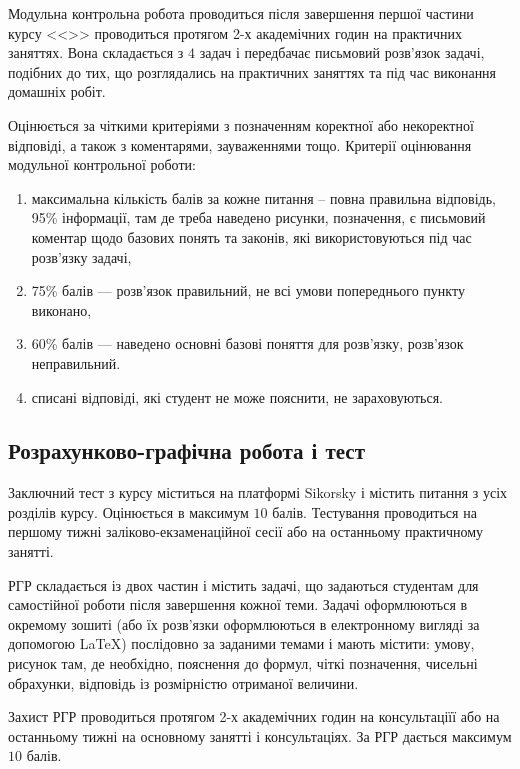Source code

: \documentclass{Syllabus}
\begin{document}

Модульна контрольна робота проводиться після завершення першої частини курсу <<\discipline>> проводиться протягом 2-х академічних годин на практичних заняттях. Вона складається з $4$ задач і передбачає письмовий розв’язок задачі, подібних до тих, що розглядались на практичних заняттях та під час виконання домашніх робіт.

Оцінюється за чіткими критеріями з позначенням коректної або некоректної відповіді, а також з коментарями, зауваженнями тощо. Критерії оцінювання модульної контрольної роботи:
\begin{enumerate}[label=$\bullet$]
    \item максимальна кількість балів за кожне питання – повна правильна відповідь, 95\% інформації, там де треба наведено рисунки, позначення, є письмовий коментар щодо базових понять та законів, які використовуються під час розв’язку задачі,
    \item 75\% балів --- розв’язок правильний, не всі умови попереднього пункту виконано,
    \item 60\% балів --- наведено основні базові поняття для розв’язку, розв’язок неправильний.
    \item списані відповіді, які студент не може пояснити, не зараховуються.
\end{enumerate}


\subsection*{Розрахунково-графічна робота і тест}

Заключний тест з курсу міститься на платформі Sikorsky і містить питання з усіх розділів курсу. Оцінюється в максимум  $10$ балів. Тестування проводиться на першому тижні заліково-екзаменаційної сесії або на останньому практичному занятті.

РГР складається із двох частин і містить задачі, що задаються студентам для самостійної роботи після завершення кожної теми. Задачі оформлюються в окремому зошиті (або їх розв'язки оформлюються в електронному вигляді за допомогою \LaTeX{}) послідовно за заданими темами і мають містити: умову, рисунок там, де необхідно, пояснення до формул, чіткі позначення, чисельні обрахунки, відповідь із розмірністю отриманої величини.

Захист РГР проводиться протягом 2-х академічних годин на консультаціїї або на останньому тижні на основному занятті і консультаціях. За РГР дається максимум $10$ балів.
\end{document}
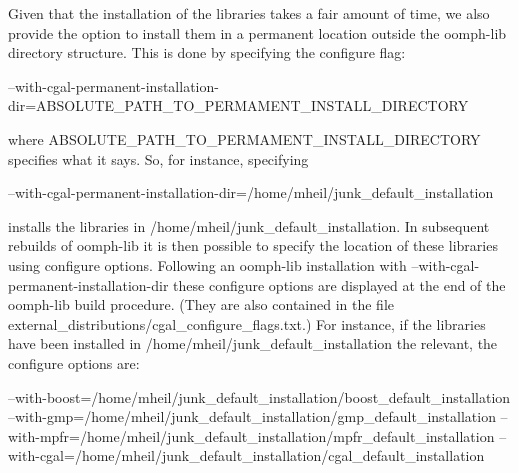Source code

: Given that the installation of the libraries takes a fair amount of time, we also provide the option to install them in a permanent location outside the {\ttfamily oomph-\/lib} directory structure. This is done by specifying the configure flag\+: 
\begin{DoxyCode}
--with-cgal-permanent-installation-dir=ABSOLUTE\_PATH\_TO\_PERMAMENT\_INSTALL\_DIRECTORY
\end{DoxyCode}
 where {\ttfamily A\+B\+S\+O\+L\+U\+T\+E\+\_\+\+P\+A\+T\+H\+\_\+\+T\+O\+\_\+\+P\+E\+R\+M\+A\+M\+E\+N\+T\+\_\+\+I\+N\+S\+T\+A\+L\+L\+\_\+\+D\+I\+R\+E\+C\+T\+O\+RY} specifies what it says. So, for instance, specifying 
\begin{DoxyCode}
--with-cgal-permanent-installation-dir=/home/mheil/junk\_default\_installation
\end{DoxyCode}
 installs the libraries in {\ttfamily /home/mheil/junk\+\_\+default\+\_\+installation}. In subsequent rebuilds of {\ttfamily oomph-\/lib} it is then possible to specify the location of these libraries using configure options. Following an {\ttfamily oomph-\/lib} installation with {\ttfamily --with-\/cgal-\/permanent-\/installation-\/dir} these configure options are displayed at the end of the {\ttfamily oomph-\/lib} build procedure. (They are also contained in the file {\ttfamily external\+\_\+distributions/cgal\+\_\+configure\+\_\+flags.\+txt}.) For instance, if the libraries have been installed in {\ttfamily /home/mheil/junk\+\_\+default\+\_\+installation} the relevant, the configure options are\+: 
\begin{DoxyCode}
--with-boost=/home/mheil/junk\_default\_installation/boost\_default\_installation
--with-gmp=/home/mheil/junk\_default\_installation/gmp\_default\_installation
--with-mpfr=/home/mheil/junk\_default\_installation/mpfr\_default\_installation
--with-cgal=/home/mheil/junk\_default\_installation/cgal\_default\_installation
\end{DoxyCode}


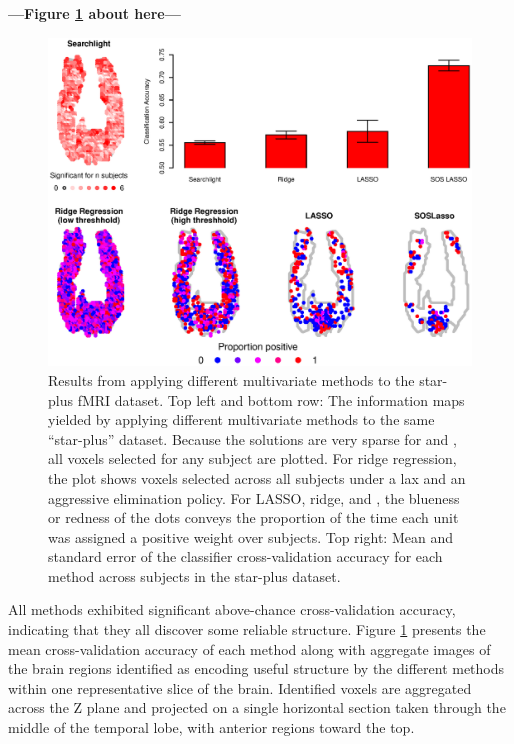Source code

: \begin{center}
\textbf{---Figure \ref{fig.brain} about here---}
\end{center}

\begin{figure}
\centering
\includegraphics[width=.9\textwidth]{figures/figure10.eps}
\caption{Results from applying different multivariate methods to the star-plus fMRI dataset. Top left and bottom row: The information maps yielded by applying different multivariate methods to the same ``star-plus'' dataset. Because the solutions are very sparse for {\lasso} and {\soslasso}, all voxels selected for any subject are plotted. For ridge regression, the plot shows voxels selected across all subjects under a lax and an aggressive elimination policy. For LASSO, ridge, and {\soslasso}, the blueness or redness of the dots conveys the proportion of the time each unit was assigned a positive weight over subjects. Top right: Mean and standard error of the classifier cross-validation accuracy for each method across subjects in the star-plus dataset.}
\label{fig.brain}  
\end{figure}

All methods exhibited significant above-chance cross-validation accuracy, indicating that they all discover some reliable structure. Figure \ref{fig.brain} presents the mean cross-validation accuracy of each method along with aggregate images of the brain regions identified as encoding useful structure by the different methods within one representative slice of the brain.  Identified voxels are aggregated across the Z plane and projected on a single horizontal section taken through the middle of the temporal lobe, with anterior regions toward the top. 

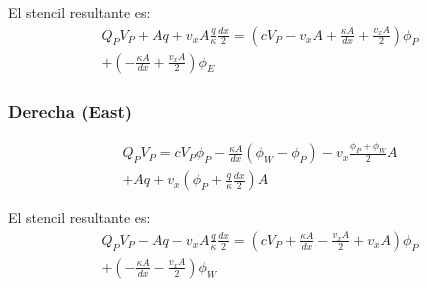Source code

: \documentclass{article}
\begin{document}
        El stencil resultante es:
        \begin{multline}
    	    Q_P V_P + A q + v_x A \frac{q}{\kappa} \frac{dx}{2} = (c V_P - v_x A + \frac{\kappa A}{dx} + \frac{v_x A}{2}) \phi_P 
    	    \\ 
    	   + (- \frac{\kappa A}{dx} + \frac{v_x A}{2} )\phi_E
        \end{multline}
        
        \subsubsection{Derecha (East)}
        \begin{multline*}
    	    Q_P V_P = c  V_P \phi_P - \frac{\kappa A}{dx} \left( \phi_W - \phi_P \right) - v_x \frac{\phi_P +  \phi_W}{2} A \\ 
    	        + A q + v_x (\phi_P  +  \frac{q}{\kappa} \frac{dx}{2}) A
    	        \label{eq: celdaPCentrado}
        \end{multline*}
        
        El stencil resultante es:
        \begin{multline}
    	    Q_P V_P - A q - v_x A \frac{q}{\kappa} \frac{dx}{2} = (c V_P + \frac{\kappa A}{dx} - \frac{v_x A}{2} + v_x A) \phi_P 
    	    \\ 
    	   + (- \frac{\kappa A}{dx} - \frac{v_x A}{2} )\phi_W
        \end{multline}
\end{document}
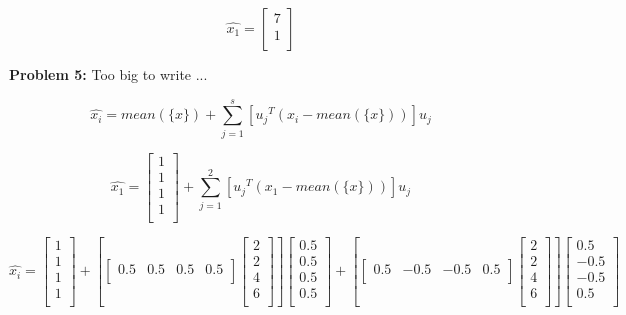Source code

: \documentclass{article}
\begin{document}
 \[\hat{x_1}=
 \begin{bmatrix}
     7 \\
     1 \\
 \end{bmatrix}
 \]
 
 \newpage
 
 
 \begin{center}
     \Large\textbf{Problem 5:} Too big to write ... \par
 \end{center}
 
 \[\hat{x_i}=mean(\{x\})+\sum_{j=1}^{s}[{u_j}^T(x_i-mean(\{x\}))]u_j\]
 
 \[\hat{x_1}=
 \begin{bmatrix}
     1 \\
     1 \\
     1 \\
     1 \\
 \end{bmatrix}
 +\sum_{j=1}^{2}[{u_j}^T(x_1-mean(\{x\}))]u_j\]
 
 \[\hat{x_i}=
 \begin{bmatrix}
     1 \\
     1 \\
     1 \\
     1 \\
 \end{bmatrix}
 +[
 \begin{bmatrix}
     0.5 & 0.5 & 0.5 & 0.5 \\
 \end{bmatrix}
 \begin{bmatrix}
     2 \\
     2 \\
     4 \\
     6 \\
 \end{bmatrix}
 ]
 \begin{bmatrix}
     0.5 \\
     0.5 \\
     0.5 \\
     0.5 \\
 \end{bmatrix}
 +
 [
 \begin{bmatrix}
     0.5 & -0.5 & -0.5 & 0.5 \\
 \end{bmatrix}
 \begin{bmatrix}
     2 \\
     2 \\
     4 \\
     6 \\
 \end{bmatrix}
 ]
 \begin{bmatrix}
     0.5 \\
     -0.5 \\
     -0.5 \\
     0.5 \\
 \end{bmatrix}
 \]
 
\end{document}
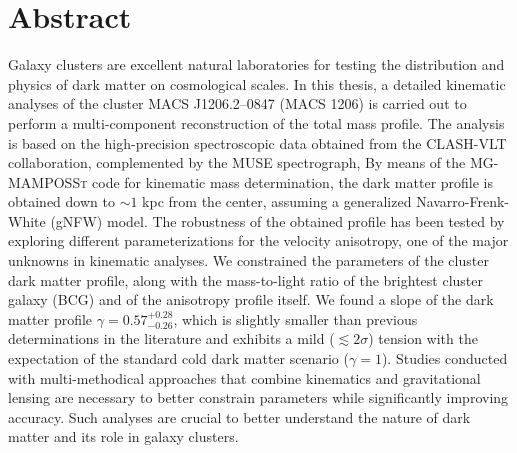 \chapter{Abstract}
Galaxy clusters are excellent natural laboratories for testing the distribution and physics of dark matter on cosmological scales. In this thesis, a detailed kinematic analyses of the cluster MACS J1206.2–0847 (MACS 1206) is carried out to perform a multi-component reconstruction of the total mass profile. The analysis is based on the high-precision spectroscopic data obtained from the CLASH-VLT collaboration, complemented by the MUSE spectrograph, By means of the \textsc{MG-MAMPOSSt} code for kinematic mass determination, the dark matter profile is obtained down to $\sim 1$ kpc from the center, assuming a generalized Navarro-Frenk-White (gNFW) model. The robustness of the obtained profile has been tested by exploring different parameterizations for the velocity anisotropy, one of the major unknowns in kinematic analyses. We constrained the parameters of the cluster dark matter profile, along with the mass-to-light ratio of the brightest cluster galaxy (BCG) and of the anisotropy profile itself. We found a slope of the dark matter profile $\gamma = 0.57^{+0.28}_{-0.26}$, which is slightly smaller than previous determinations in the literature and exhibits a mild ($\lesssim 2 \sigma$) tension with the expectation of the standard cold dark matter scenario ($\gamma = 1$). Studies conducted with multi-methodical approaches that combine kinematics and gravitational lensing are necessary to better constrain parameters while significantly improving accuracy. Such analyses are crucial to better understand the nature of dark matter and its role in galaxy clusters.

◇ ◇ ◇ ◇

> **Exercise directions**: Leave out the pictures and repeat the lines from the start of the material through the line with "Модульна контрольна робота", inclusive.

> **Solution to this problem**:
Source code

: \documentclass{Syllabus}
\begin{document}

Модульна контрольна робота проводиться після завершення першої частини курсу <<\discipline>> проводиться протягом 2-х академічних годин на практичних заняттях. Вона складається з $4$ задач і передбачає письмовий розв’язок задачі, подібних до тих, що розглядались на практичних заняттях та під час виконання домашніх робіт.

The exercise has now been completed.